Ils sont ensuite arrivés à la conclusion que 21,4 % des participants positifs au Covid-19 ont connu au moins une augmentation des symptômes principaux trois mois ou plus après l’infection : problèmes respiratoires, perte de goût et d’odorat, fatigue etc. .

Soit 8,7 % des participants non infectés ont développé des symptômes similaires. Sauf que dans leur cas, ils ne peuvent pas avoir été causés par le Sars-CoV-2. Les chercheurs ont donc démontré qu’une partie similaire des symptômes constatés chez les anciens malades du Covid n’était pas non plus provoquée par le virus. Ils estiment donc que la part de malades ayant développé un Covid long à 12,7 %, comme le rappelle Sud-Ouest.

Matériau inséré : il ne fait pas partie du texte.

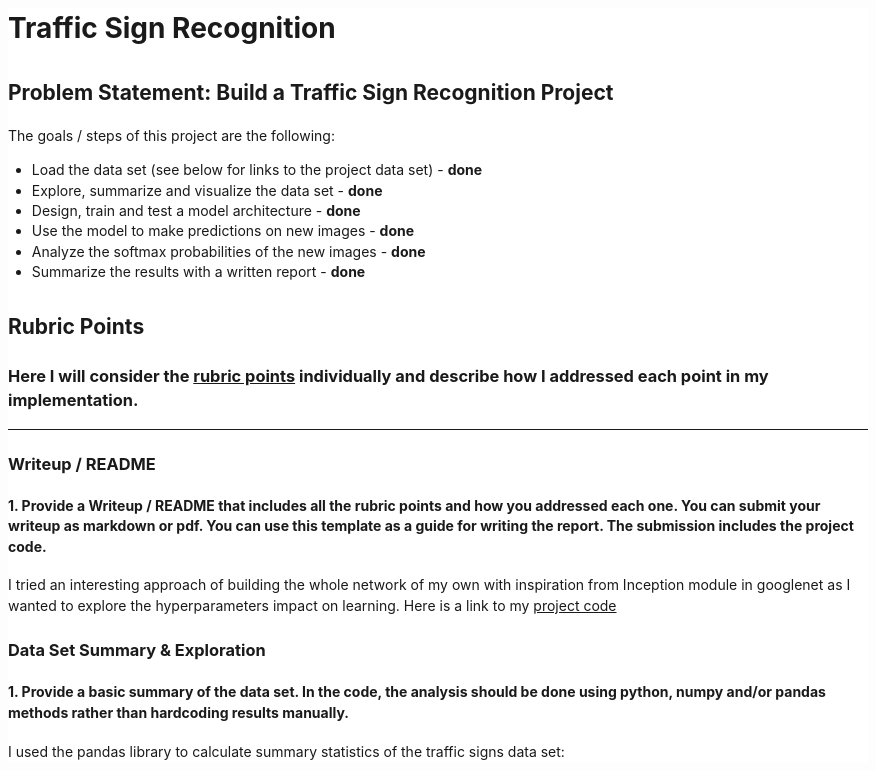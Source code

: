 # **Traffic Sign Recognition** 

## Problem Statement: **Build a Traffic Sign Recognition Project**

The goals / steps of this project are the following:
* Load the data set (see below for links to the project data set) - **done**
* Explore, summarize and visualize the data set - **done**
* Design, train and test a model architecture - **done**
* Use the model to make predictions on new images - **done**
* Analyze the softmax probabilities of the new images - **done**
* Summarize the results with a written report - **done**


[//]: # (Image References)

[image1_0]: ./writeup_images/train_distrib.png "Visualization_train"
[image1_1]: ./writeup_images/test_distrib.png "Visualization_test"
[image1_2]: ./writeup_images/valid_distrib.png "Visualization_valid"
[image1_2d]: ./writeup_images/visu.png "Visualization_Images"

[image2_1]: ./writeup_images/input_forgray.png "darkinput"
[image2_2]: ./writeup_images/gray.png "darkoutput"

[image3_1]: ./writeup_images/dark_test_image.png "input"
[image3_2]: ./writeup_images/dark_histo.png "output"

[image4_1]: ./writeup_images/rg_chroma.png "input2"
[image4_2]: ./writeup_images/bg_chroma.png "output2"

[image5_1]: ./writeup_images/f1.png "input3"

[image6_1]: ./writeup_images/lr_ix_1.png "flip1"
[image6_2]: ./writeup_images/lr_ix_2.png "flip2"
[image6_3]: ./writeup_images/lr_ix_3.png "flip3"
[image6_4]: ./writeup_images/lr_ix_4.png "flip4"

[image7_1]: ./writeup_images/lr26_1.png "fliplr"
[image7_2]: ./writeup_images/lr26_2.png "fliplr2"

[image8_1]: ./writeup_images/lr_ud_1.png "lrud"
[image8_2]: ./writeup_images/lr_ud_2.png "lrud2"

[image9_1]: ./writeup_images/warp1.png "pp1"
[image9_2]: ./writeup_images/warp2.png "pp2"
[image9_3]: ./writeup_images/warp3.png "PP3"


[image10]: ./writeup_images/network.png "network"

[image11]: ./writeup_images/res1.png "res1"

[image12]: ./writeup_images/res2.png "res2"

[image4]: ./images_internet/1.jpg "Traffic Sign 1"
[image5]: ./images_internet/2.jpg "Traffic Sign 2"
[image6]: ./images_internet/3.jpg "Traffic Sign 3"
[image7]: ./images_internet/4.jpg "Traffic Sign 4"
[image8]: ./images_internet/5.jpg "Traffic Sign 5"
[image81]: ./images_internet/6.jpg "Traffic Sign 6"
[image82]: ./images_internet/7.jpg "Traffic Sign 7"
[image83]: ./images_internet/8.jpg "Traffic Sign 8"

## Rubric Points
### Here I will consider the [rubric points](https://review.udacity.com/#!/rubrics/481/view) individually and describe how I addressed each point in my implementation.  

---
### Writeup / README

#### 1. Provide a Writeup / README that includes all the rubric points and how you addressed each one. You can submit your writeup as markdown or pdf. You can use this template as a guide for writing the report. The submission includes the project code.

I tried an interesting approach of building the whole network of my own with inspiration from Inception module in googlenet as I wanted to explore the hyperparameters impact on learning. Here is a link to my [project code](https://github.com/aashish-kumar/Udacity_AD_term1/blob/master/CarND-Traffic-Sign-Classifier-Project/Traffic_Sign_Classifier.ipynb)

### Data Set Summary & Exploration

#### 1. Provide a basic summary of the data set. In the code, the analysis should be done using python, numpy and/or pandas methods rather than hardcoding results manually.

I used the pandas library to calculate summary statistics of the traffic
signs data set:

Quels sont les principaux symptômes du Covid longtemps ici constatés ?

Ces symptômes comprennent “des douleurs abdominales, des difficultés et des douleurs respiratoires, des douleurs musculaires, une agueusie (absence de sensibilité gustative) ou une anosmie (perte d’odorat), des picotements, une gêne dans la gorge, des bouffées de chaleur ou de froid, une lourdeur des bras ou des jambes ainsi qu’une fatigue générale”, énumère cette étude.

Les femmes plus supportées que les hommes par le Covid longtemps ?

Dans une étude publiée le vendredi 22 juillet par Santé Publique France, 4 % des 27 537 répondants présentaient les critères d’un “Covid long”. Parmi les personnes ayant eu une “infection probable ou avérée” au coronavirus trois mois antérieurs, le chiffre augmente radicalement, et passe à 30 %. Plus le temps passe, et moins ce pourcentage est élevé. La prévalence passe à 20 % dix-huit mois après la contamination. À l’échelle de la population française, au moment de l’étude, le “Covid long” concernerait 2,06 millions de personnes de plus de 18 ans.

Les “femmes, les actives et les personnes ayant été hospitalisées” seraient davantage touchées par cette affection post-Covid-19. Ces catégories de personnes présentaient des prévalences plus élevées : respectivement 21,8 %, 32,3 % et 38 %.